August 16, 2006


A Split In the Racist Right (Heidi Beirich and Mark Potok, August 16, 2006, Intelligence Report)

For a gathering of people devoted to denouncing the inferiority of blacks and sounding the alarm about civilization-threatening Muslims, the biannual conferences thrown by the New Century Foundation, publisher of the racist newsletter American Renaissance, are decidedly genteel affairs. Men dress in suits and ties, women in formal business attire, and there are no uniformed skinheads or Klansmen to be seen. Large plasma television screens, Starbucks coffee spreads and fancy linens adorn the hotel meeting hall. Epithets have no place here.

Or at least they didn't. At the latest edition of the conferences that began in 1994, held this February at the Hyatt Dulles hotel, a nasty spat broke out that upset the gathering's decorum -- and may even shape the future of the radical right.

It began when David Duke, the former Klan leader and author of Jewish Supremacism, strode to a microphone after French author Guillaume Faye wrapped up a talk vilifying Muslims entitled "The Threat to the West." Duke thanked Faye for remarks that "touched my genes." But then he went one further.

"There is a power in the world that dominates our media, influences our government and that has led to the internal destruction of our will and spirit," Duke said, according to an undisputed account in The Forward newspaper.

"Tell us, tell us," someone in the back yelled.

"I'm not going to say it," Duke replied. Laughter began to fill the room, until a short, angry man leaped from his seat, walked up to Duke and began to curse.

"You f[***]ing Nazi, you've disgraced this meeting!" he said.

And with that, Michael Hart, a Jewish astrophysicist and long-time attendee at American Renaissance conferences, headed for the door. As many as 50 people at the conference began to jeer and point at the rapidly disappearing Hart.

This extraordinary incident marked the beginning of an open rift between those on the radical right who see blacks, Hispanics and Muslims as the primary enemy, and those who say "the Jews" are ultimately behind every evil -- a split that has usually stayed just below the surface but now threatens a leading institution of American extremism. While in the past he has managed to bridge this divide mainly by ignoring it, American Renaissance founder Jared Taylor now must finally come to terms with the split.
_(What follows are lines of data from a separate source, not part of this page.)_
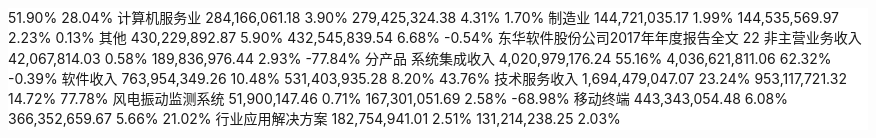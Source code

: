51.90%
28.04%
计算机服务业
284,166,061.18
3.90%
279,425,324.38
4.31%
1.70%
制造业
144,721,035.17
1.99%
144,535,569.97
2.23%
0.13%
其他
430,229,892.87
5.90%
432,545,839.54
6.68%
-0.54%
东华软件股份公司2017年年度报告全文
22
非主营业务收入
42,067,814.03
0.58%
189,836,976.44
2.93%
-77.84%
分产品
系统集成收入
4,020,979,176.24
55.16%
4,036,621,811.06
62.32%
-0.39%
软件收入
763,954,349.26
10.48%
531,403,935.28
8.20%
43.76%
技术服务收入
1,694,479,047.07
23.24%
953,117,721.32
14.72%
77.78%
风电振动监测系统
51,900,147.46
0.71%
167,301,051.69
2.58%
-68.98%
移动终端
443,343,054.48
6.08%
366,352,659.67
5.66%
21.02%
行业应用解决方案
182,754,941.01
2.51%
131,214,238.25
2.03%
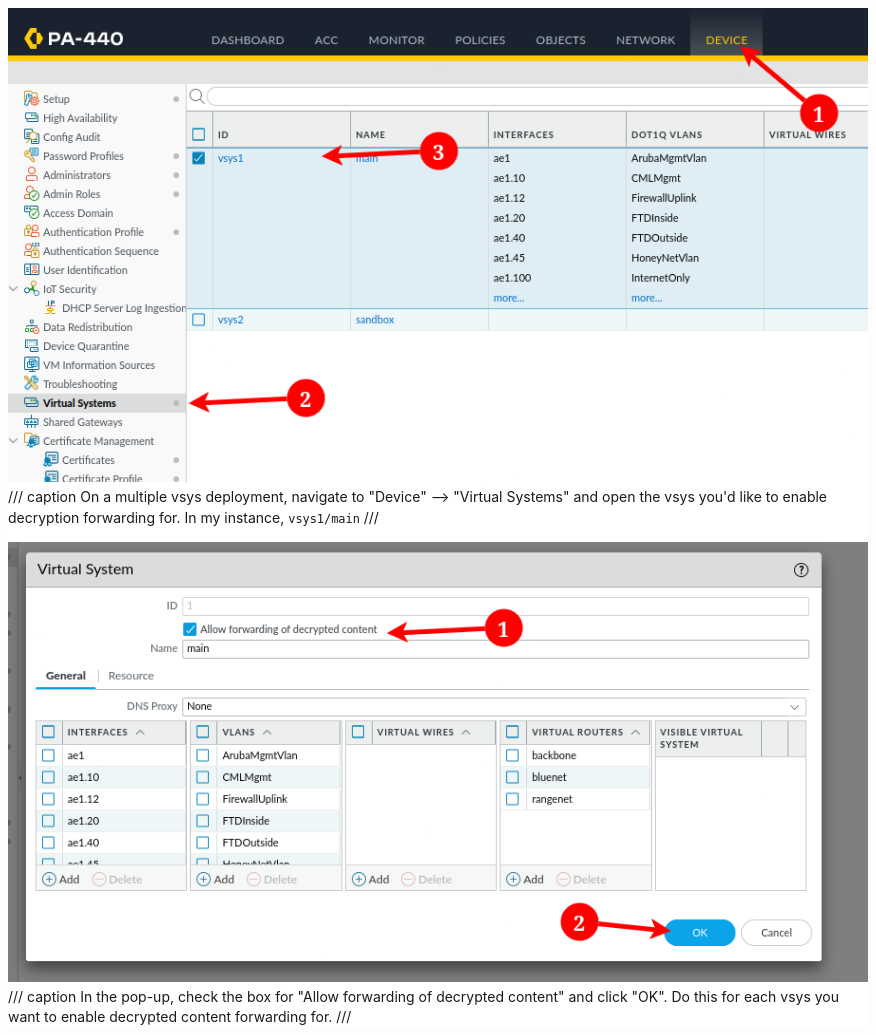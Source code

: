 ![alt text](../images/panw-decryption-pm/panw-vsys-1.png)
/// caption
On a multiple vsys deployment, navigate to "Device" --> "Virtual Systems" and open the vsys you'd like to enable decryption forwarding for. In my instance, `vsys1/main`
/// 

![alt text](../images/panw-decryption-pm/panw-vsys-2.png)
/// caption
In the pop-up, check the box for "Allow forwarding of decrypted content" and click "OK". Do this for each vsys you want to enable decrypted content forwarding for.
///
His dilemma boils down to this: Throw out the anti-Semites and try to build a larger movement with electoral possibilities like those increasingly seen in Britain and Germany; or openly join hands with the very energetic neo-Nazis, even though that means the loss of any remaining shred of respectability.

These guys should have their own wing at Guantanamo.

Posted by Orrin Judd at August 16, 2006 8:13 AM

Compared to some of the other stuff being put forth nowadays on mainstream op-ed pages here and in Europe, Duke's comments from 12 years ago seem almost quaint in their reluctance to put full-fledged lunacy on display by not naming the "power". If he used a pseudonym and wrote up the same comments today, he'd have no trouble getting them published in many places on the far right and far left.

Posted by: John at August 16, 2006 9:36 AM

. . . openly join hands with the very energetic neo-Nazis . . .

Oh, you mean, when David Duke and Stormfront came out in support of Cindy Sheehan?

Posted by: Mike Morley at August 16, 2006 10:53 PM

Has David Duke endorsed Ned Lamont yet?